Methods: Systematic review and meta-analysis: We included studies measuring blood pressure or heart rate from healthy pregnant women within defined gestational periods of sixteen-weeks or less. We analysed systolic blood pressure, diastolic blood pressure and heart rate by gestational age. We assessed effects of measurement year and method.

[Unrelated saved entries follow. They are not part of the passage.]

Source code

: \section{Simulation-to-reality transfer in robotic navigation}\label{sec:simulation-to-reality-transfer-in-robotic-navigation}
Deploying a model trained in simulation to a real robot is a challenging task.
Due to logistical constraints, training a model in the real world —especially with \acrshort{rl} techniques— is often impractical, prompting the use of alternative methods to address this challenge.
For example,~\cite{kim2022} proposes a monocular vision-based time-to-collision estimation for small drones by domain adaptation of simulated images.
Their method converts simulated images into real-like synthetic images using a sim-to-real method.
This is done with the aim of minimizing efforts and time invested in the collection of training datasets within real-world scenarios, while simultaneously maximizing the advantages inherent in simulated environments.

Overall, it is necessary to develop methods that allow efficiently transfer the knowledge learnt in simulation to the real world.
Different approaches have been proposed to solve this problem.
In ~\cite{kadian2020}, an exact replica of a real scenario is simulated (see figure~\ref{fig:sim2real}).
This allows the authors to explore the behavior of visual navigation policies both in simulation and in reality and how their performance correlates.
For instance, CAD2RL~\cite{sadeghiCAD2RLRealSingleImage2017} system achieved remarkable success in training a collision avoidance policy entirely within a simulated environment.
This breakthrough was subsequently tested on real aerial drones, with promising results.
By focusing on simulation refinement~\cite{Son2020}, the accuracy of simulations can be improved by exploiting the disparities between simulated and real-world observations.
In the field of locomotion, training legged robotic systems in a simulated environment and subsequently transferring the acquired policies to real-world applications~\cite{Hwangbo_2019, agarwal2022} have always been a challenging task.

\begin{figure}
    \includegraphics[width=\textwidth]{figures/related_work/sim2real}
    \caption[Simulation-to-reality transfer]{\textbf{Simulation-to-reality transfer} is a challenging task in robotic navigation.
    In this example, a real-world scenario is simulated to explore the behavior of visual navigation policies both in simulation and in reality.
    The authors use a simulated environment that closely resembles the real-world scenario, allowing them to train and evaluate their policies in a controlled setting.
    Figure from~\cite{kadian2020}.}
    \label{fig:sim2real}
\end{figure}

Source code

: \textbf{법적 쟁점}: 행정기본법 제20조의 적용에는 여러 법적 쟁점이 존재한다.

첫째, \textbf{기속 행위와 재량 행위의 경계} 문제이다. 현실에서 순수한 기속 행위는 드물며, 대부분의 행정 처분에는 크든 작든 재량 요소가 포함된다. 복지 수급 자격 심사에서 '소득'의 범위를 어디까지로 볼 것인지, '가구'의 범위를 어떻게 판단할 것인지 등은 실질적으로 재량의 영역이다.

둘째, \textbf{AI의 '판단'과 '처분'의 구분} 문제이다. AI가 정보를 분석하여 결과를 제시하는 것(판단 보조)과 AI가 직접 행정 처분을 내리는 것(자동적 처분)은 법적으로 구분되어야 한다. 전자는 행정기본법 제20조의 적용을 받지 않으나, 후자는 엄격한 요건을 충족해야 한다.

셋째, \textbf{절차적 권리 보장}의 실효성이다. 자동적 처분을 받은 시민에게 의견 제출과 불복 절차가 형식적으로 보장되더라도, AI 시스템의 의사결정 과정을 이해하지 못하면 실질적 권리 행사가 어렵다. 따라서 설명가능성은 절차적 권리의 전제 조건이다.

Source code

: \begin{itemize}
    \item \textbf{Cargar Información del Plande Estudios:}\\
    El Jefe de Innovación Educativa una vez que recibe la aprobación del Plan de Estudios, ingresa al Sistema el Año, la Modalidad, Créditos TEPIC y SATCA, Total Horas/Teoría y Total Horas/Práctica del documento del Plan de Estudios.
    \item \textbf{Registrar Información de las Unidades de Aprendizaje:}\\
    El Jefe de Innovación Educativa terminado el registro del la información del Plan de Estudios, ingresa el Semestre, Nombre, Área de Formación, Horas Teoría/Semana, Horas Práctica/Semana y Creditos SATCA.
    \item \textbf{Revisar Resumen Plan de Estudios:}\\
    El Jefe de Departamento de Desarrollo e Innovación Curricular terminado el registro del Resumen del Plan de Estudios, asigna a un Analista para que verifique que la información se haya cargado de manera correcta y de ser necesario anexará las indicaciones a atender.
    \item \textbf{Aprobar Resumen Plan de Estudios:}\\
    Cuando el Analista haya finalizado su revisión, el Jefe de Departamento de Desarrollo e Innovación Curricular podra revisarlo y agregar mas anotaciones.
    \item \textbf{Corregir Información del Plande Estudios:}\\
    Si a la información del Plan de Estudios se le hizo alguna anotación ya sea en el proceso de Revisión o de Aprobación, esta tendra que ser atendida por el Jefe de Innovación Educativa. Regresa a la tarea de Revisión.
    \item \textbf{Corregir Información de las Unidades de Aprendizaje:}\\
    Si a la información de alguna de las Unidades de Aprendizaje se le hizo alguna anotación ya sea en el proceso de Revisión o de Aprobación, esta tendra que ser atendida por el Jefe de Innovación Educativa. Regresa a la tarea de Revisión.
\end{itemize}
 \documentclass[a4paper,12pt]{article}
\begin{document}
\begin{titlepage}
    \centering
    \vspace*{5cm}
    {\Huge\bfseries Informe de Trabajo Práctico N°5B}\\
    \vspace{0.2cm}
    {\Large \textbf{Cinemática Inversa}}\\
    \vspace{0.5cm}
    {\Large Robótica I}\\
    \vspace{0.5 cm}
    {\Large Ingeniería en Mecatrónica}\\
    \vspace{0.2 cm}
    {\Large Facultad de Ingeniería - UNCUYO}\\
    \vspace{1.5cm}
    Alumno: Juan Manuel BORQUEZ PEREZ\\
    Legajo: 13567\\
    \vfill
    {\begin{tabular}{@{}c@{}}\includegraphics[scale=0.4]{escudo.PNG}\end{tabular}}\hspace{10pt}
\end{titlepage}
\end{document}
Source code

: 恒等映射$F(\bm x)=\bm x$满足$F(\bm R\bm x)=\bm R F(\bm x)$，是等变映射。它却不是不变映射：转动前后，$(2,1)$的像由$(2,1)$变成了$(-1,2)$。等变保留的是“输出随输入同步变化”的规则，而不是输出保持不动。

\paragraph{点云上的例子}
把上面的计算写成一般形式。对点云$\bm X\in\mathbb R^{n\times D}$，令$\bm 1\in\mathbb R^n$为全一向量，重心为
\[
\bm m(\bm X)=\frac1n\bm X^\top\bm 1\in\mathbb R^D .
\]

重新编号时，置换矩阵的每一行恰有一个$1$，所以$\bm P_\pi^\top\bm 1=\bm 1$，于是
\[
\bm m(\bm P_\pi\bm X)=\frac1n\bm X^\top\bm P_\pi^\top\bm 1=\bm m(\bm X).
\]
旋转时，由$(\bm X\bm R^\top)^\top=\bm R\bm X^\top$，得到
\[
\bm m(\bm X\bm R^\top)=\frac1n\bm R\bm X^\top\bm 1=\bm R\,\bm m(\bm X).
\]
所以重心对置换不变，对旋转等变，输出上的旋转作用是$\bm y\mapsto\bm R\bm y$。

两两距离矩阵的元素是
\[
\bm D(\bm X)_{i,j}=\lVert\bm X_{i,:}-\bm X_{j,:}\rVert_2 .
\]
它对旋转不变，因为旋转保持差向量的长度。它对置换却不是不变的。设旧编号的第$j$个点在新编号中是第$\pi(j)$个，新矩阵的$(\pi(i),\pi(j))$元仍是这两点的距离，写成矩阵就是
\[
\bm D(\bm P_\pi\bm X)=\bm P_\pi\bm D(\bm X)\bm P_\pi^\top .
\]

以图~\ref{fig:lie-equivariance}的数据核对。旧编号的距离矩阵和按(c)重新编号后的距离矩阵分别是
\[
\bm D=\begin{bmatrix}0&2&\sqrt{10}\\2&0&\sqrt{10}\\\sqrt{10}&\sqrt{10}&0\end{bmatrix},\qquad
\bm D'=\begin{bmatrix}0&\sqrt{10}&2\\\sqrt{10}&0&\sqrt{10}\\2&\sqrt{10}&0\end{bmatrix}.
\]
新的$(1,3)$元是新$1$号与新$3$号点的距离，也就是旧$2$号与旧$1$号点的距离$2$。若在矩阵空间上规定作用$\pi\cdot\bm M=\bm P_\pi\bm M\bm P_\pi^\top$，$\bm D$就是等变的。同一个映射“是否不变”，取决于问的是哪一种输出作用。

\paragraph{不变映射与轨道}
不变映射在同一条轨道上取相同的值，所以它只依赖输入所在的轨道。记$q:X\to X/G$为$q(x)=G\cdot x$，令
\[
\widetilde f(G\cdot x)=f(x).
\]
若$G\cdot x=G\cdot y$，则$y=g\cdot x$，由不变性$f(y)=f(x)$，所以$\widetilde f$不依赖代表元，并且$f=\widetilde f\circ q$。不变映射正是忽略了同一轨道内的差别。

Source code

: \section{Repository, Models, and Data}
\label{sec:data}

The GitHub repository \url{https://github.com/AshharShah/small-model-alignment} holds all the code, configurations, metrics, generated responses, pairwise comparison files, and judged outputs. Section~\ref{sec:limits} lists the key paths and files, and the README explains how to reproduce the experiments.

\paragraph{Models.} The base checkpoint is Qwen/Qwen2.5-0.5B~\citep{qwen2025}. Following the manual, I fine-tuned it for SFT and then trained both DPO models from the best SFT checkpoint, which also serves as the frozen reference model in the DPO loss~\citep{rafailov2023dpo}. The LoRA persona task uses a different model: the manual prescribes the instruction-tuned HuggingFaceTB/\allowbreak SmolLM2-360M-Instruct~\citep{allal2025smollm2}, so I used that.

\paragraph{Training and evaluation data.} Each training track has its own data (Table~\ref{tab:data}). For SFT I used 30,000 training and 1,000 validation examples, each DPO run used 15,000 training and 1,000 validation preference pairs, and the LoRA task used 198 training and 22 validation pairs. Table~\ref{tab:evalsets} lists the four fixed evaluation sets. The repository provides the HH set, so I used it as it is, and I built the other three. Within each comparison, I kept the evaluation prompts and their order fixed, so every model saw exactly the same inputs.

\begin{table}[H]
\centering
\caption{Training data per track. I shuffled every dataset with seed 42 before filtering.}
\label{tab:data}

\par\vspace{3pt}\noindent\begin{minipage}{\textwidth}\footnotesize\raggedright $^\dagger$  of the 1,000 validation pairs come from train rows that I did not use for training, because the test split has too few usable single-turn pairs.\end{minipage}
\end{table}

Results: We included 39 studies undertaken 1967-2017, containing 124,349 systolic measurements from 36,239 women, 124,291 diastolic measurements from 36,181 women and 10,948 heart rate measurements from 8317 women. Mean (95% CI) systolic blood pressure was lowest at 10 weeks gestation, 110.4 (108.5, 112.3) mmHg, rising to 116.0 (113.6, 118.4) mmHg at 40 weeks, mean (95% CI) change 5.6 (4.0, 7.2) mmHg. Mean (95% CI) diastolic blood pressure was lowest at 21 weeks gestation, 65.9 (64.2, 67.7) mmHg; rising to 72.8 (71.0, 74.6) mmHg at 40 weeks, mean (95% CI) change 6.9 (6.2, 7.5) mmHg. Mean (95% CI) heart rate rose from 79.3 (75.5, 83.1) beats/min at 10 weeks to 86.9 (82.2, 91.6) beats/min at 40 weeks gestation, mean (95% CI) change 7.6 (1.8, 13.4) beats/min. Studies using manual measurement reported higher diastolic blood pressures than studies using automated measurement, mean (95 CI) difference 4.9 (0.8, 8.9) mmHg. Diastolic blood pressure increased by 0.26 (95% CI 0.10-0.43) mmHg /year. Including only higher quality studies had little effect on findings, with heterogeneity remaining high (I2 statistic >50%).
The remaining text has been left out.